Source texts of formatted documents
::::::::

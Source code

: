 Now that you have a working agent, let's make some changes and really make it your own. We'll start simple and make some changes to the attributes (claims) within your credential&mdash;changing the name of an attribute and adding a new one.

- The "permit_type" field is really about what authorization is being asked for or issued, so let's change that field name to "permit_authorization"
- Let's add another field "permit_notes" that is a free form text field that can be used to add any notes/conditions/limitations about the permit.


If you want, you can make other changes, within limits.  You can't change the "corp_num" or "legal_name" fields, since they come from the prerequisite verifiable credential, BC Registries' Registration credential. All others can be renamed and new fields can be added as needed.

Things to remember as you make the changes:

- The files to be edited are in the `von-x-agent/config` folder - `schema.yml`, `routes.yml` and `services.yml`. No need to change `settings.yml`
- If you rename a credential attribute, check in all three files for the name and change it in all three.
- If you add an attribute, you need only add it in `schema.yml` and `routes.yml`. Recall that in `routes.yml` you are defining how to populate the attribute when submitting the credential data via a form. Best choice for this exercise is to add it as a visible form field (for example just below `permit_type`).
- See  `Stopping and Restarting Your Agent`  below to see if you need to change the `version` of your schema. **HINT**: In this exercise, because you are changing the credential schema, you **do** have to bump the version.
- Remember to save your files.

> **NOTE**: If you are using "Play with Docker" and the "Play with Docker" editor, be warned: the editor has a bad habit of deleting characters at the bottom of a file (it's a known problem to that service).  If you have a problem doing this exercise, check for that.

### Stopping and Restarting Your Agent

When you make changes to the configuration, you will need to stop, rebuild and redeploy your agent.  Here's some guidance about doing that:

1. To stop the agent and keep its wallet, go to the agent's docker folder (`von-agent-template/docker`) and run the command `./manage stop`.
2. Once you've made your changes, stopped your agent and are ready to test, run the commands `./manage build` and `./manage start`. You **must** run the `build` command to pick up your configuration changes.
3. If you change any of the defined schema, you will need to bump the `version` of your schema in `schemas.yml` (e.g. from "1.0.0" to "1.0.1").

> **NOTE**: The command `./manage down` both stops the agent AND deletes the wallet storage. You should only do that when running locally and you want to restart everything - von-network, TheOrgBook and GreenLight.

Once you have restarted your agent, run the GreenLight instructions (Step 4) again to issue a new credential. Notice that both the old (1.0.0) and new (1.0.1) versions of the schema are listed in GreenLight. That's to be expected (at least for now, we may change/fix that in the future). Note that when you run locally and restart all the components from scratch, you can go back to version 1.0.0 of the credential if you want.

::::::::

## WHAT YOU SHOULD DO
The answer should be a single number: how many lines of the entries hold "below".

## RESPONSE
2